The second problem involves understanding that while our society is called religiously pluralistic, it is in fact, and more realistically, secularistic—with theology and philosophy relegated to a position of neglect or, worse, irrelevance. Against this strong tide, the Catholic university must demonstrate that all the human problems which it studies are at base philosophical and theological, since they relate ultimately to the nature and destiny of man. The Catholic university must strive mightily to understand the philosophical and theological dimensions of the modern problems that face man today, and once these dimensions are understood, it must show the relevance of the philosophical and theological approach if adequate solutions are to be found for these problems.
It goes without saying that the Catholic university cannot fulfill this essential function in our day unless it develops departments of philosophy and theology .is competent as its departments of history, physics and mathematics. We cannot adequately understand philosophical and theological dimensions unless we have in the university talented philosophers and theologians, fully skilled in their science, as cherished as other scholars on the faculty, and deeply involved in the full range of university intellectual endeavor. At this point, we might recall with gratitude that Newman did write a book on the development of dogma.
It has been alleged that the university is cheapened by contact with modern reality in all its complexity.

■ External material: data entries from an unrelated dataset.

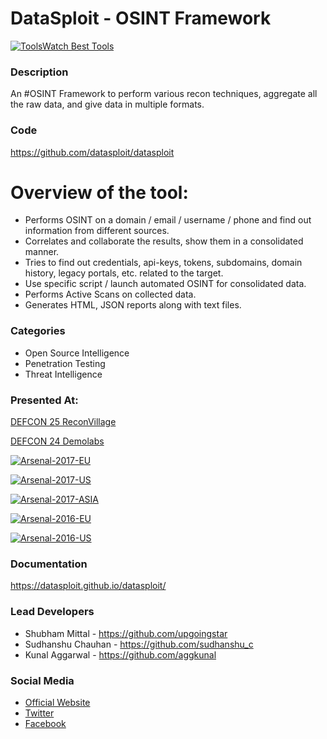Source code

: # DataSploit - OSINT Framework

[![ToolsWatch Best Tools](https://www.toolswatch.org/badges/toptools/2016.svg)](http://www.toolswatch.org/2017/02/2016-top-security-tools-as-voted-by-toolswatch-org-readers/)

### Description
An #OSINT Framework to perform various recon techniques, aggregate all the raw data, and give data in multiple formats.

### Code 
https://github.com/datasploit/datasploit

# Overview of the tool:
* Performs OSINT on a domain / email / username / phone and find out information from different sources.
* Correlates and collaborate the results, show them in a consolidated manner. 
* Tries to find out credentials, api-keys, tokens, subdomains, domain history, legacy portals, etc. related to the target. 
* Use specific script / launch automated OSINT for consolidated data.
* Performs Active Scans on collected data.
* Generates HTML, JSON reports along with text files.

### Categories
* Open Source Intelligence
* Penetration Testing
* Threat Intelligence

### Presented At:
[DEFCON 25 ReconVillage](http://reconvillage.org/)

[DEFCON 24 Demolabs](https://www.defcon.org/html/defcon-24/dc-24-demolabs.html)

[![Arsenal-2017-EU](https://raw.githubusercontent.com/toolswatch/badges/master/arsenal/europe/2017.svg)](http://www.toolswatch.org/2017/09/black-hat-arsenal-europe-2017-lineup/)

[![Arsenal-2017-US](https://raw.githubusercontent.com/toolswatch/badges/master/arsenal/usa/2017.svg)](http://www.toolswatch.org/2017/06/the-black-hat-arsenal-usa-2017-phenomenal-line-up-announced/)

[![Arsenal-2017-ASIA](https://raw.githubusercontent.com/toolswatch/badges/master/arsenal/asia/2017.svg)](http://www.toolswatch.org/2017/02/the-black-hat-arsenal-asia-2017-great-line-up/)

[![Arsenal-2016-EU](https://raw.githubusercontent.com/toolswatch/badges/master/arsenal/europe/2016.svg)](http://www.toolswatch.org/2016/09/the-black-hat-arsenal-europe-2016-line-up/)

[![Arsenal-2016-US](https://raw.githubusercontent.com/toolswatch/badges/master/arsenal/usa/2016.svg)](http://www.toolswatch.org/2016/06/the-black-hat-arsenal-usa-2016-remarkable-line-up/)

### Documentation
https://datasploit.github.io/datasploit/

### Lead Developers
* Shubham Mittal - https://github.com/upgoingstar
* Sudhanshu Chauhan - https://github.com/sudhanshu_c
* Kunal Aggarwal - https://github.com/aggkunal

### Social Media 
* [Official Website](https://datasploit.github.io/datasploit/) 
* [Twitter](https://twitter.com/datasploit)
* [Facebook](https://facebook.com/datasploit)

I would agree, if this means that the university is looked upon as a kind of service station to train people in superficial skills like hair-dressing, fly-casting and folkdancing. There are, however, modern realities that fully challenge the university as an institution dedicated to teaching and learning, in the context of the age in which it lives.
Can the university, its faculty, students or administrators be indifferent to such problems as racial equality, demography, the world rule of law, the deteriorating relationship between science and the other humanities, the moral foundations of democracy, the true nature of communism, the understanding of non-Western cultures, the values and goals of our society, and a whole host of other human problems that beset mankind caught in its present dilemmas of survival or utter destruction, life or death, civilized advance or return to the Stone Age? These are real problems—of intellectual content, of urgent consequence, of frightening proportions. Where are they going to be studied in all of their dimensions, and where are truly ultimate solutions to be elaborated, if not in that one institution that is committed to the mind at work, using all the disciplines and intellectual skills available?
The truest boast of the Catholic university is that it is committed to adequacy of knowledge, which in effect means that philosophy and theology are cherished as special ways of knowing, of ultimate importance. If, then, philosophy and theology do not in fact give special life and vigor to the Catholic university of today, we will not be faithful either to the ideal that Newman so well enunciated, or to the very special challenges of our times. They are times which provide an unparalleled opportunity for the Catholic university really to come of age.